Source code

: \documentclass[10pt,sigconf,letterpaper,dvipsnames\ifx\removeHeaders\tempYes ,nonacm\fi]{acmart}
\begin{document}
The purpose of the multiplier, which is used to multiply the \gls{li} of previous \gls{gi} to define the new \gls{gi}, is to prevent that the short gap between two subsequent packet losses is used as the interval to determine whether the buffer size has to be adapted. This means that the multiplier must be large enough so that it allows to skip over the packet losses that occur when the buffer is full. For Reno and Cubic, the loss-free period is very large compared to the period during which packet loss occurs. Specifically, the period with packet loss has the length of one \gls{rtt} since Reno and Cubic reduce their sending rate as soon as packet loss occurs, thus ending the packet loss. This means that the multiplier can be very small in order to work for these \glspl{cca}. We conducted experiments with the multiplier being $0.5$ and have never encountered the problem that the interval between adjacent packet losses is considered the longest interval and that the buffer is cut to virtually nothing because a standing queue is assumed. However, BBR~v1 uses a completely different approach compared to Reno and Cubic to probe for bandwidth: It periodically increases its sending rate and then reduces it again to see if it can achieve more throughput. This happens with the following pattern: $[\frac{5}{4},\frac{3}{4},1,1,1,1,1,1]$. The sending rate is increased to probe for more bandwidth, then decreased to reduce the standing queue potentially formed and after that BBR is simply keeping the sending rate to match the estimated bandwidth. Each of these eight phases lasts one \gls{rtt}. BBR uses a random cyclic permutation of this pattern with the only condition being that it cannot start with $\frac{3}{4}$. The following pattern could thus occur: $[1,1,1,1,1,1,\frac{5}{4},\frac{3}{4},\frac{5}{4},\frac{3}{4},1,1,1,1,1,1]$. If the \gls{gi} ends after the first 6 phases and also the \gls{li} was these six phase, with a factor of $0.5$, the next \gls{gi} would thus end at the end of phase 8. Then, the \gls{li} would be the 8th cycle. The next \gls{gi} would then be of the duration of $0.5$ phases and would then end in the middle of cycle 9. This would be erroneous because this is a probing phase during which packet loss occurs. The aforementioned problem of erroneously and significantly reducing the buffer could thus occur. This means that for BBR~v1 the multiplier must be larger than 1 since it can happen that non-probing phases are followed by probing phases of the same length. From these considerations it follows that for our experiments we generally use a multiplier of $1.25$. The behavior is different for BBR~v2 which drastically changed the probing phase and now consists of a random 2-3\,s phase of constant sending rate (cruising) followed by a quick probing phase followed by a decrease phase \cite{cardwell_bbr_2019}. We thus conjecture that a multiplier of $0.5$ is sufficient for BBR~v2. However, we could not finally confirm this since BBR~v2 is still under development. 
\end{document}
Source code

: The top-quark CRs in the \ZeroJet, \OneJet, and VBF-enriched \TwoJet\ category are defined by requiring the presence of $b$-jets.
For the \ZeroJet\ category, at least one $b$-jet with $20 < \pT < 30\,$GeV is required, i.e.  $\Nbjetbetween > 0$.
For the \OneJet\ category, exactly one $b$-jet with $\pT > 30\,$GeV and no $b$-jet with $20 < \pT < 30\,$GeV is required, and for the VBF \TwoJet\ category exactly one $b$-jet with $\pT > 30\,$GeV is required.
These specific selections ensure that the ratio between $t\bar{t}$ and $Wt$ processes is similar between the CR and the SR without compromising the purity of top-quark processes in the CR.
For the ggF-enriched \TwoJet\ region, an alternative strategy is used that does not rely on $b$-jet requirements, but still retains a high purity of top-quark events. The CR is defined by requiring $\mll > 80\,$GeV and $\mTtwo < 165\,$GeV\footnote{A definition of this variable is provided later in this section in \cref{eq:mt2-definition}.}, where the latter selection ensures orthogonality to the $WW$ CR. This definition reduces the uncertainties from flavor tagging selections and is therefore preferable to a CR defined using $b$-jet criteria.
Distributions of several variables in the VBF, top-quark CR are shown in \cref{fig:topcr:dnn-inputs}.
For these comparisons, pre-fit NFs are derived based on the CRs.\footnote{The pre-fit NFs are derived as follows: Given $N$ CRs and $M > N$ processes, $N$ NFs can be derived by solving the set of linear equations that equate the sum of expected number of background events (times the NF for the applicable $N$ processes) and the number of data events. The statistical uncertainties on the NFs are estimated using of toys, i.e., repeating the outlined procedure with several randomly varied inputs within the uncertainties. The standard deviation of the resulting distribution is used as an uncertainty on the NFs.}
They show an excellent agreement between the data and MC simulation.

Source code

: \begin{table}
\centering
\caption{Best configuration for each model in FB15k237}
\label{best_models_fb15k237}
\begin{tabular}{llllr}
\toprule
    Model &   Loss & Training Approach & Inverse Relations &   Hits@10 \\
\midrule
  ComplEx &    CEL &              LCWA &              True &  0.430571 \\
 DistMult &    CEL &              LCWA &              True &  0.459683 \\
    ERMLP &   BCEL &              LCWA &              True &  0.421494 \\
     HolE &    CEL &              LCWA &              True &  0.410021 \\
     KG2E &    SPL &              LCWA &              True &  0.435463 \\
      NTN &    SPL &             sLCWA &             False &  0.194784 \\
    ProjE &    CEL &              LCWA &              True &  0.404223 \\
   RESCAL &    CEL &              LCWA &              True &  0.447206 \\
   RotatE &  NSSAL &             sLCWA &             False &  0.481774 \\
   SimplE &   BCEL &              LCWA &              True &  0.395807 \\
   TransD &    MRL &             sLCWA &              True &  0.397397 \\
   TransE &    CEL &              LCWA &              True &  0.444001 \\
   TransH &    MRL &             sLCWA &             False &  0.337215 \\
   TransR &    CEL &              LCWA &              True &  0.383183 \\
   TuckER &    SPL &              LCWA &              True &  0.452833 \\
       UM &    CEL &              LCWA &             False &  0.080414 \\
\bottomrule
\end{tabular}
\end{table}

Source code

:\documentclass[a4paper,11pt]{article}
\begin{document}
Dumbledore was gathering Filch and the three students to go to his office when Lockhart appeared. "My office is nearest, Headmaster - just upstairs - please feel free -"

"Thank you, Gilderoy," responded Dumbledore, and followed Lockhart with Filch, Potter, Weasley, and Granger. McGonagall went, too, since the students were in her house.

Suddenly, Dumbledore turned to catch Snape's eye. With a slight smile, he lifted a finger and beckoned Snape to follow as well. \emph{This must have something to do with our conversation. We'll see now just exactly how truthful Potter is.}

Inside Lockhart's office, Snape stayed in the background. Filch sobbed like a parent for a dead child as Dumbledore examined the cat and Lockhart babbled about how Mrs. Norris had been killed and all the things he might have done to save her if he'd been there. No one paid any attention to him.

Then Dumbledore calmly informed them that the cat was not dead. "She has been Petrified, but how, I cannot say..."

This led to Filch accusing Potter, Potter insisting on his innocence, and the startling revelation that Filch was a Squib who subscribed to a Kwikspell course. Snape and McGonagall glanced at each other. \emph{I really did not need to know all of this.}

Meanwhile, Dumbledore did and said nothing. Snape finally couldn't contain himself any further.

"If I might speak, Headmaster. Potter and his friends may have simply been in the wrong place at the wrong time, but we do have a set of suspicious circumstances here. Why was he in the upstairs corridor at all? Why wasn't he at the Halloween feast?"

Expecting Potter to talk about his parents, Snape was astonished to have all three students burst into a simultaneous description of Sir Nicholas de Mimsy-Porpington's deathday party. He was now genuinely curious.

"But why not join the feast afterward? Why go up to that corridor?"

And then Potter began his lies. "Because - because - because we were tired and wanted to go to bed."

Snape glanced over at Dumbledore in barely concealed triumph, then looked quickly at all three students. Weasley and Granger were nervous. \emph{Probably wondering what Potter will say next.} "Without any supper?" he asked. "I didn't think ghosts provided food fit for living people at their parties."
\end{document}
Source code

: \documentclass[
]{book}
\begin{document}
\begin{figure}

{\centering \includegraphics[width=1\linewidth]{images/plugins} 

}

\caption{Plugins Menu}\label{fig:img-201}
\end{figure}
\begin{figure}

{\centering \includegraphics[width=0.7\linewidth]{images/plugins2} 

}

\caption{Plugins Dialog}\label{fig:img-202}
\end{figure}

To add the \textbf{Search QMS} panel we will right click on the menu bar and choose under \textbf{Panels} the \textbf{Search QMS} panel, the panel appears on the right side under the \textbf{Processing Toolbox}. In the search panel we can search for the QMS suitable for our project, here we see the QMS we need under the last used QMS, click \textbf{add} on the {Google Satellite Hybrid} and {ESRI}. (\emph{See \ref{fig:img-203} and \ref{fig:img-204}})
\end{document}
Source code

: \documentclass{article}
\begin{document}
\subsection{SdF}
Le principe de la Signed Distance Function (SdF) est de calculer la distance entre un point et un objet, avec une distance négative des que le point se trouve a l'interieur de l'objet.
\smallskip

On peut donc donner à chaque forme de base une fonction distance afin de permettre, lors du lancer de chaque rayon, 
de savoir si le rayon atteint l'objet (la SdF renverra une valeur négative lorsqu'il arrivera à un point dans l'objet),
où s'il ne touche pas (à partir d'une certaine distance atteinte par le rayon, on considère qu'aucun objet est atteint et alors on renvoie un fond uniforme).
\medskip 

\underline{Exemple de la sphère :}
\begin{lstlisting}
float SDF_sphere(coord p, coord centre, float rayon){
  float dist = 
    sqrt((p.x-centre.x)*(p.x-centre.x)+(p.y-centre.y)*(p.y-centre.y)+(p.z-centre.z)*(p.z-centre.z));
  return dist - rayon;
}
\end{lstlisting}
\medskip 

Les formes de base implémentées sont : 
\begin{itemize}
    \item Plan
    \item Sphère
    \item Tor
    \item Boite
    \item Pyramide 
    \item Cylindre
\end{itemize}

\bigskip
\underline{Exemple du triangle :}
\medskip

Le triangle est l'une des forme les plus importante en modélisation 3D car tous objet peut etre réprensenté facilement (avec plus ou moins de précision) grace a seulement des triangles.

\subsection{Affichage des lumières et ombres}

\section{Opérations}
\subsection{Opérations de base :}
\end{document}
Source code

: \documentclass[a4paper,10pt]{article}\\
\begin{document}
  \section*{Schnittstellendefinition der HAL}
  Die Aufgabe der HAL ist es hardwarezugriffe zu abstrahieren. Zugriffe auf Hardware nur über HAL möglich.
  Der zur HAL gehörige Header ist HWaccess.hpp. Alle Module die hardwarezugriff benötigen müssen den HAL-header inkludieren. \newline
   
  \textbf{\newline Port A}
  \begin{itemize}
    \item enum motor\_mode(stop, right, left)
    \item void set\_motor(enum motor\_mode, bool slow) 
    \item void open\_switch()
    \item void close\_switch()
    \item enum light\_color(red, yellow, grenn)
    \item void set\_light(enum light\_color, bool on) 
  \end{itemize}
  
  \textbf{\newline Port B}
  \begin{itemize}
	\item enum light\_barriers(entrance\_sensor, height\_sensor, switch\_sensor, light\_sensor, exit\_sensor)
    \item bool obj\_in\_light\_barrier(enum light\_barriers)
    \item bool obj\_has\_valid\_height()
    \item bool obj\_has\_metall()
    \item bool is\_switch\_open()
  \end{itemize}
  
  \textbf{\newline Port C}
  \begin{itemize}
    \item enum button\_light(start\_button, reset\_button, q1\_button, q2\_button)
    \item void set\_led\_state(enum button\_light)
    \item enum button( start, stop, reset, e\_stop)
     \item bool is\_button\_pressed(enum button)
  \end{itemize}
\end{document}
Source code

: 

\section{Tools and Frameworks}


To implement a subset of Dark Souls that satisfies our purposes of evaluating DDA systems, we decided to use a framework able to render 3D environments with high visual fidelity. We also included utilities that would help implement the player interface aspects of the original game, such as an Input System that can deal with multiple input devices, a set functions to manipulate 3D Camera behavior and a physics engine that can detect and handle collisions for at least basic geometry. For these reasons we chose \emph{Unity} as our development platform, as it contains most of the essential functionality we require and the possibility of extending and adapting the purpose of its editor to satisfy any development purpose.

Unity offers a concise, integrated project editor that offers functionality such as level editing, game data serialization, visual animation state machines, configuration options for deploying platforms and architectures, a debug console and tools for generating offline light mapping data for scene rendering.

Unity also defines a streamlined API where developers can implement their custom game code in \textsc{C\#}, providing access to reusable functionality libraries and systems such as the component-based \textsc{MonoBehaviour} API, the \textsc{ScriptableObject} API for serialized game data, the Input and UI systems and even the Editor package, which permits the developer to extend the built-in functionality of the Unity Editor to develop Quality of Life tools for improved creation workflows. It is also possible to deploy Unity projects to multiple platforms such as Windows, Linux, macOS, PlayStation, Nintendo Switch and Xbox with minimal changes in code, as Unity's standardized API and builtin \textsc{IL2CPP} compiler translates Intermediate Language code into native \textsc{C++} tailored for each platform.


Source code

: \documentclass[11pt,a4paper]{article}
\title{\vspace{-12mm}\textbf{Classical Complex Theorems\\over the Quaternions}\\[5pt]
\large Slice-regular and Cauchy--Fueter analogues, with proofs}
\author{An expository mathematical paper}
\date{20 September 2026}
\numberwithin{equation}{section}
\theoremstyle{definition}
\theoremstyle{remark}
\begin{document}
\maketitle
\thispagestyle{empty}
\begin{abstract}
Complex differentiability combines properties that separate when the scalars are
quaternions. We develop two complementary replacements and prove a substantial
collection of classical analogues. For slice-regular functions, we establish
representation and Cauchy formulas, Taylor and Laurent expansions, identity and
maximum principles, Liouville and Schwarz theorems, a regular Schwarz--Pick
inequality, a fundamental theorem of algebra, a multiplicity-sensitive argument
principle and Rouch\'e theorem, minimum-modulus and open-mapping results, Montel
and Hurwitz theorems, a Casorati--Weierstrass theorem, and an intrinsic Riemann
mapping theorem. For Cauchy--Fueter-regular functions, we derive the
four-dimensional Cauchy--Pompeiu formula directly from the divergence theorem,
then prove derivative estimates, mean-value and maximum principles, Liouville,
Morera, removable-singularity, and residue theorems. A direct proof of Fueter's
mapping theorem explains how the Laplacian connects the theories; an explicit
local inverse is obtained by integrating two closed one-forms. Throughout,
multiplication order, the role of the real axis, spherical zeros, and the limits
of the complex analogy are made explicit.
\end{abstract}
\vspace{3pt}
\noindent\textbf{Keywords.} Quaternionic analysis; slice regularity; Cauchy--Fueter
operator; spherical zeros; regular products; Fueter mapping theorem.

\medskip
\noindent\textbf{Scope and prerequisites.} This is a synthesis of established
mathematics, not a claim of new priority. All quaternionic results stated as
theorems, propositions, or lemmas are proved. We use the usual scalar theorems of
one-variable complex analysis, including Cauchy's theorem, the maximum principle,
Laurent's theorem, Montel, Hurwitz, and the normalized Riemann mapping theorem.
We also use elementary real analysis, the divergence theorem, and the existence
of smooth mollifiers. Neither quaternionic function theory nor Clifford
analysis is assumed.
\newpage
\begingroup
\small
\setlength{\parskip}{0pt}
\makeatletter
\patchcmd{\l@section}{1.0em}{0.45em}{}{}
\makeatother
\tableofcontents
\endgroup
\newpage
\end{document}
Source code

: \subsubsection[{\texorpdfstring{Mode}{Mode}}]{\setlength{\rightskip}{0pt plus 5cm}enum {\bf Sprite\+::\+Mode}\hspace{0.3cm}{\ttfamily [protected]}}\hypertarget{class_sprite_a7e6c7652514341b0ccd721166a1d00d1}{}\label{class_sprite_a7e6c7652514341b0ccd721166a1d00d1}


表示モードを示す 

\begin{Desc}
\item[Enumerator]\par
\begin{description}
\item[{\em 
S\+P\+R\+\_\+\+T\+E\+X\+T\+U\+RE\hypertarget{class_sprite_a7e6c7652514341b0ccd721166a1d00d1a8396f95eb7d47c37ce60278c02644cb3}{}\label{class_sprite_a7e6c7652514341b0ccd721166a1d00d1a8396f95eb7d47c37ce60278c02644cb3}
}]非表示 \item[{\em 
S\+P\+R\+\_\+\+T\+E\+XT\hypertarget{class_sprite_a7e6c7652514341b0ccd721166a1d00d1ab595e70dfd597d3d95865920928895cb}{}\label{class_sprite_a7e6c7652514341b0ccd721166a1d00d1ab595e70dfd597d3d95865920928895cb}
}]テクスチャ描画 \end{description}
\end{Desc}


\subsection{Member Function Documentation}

★ ★ ★

AIM OF THE EXERCISE:
Which lines in the data hold the string "setlength"? Copy each of them.

ANSWER TO THE PROBLEM:
\setlength{\parskip}{0pt}
: \subsubsection[{\texorpdfstring{Mode}{Mode}}]{\setlength{\rightskip}{0pt plus 5cm}enum {\bf Sprite\+::\+Mode}\hspace{0.3cm}{\ttfamily [protected]}}\hypertarget{class_sprite_a7e6c7652514341b0ccd721166a1d00d1}{}\label{class_sprite_a7e6c7652514341b0ccd721166a1d00d1}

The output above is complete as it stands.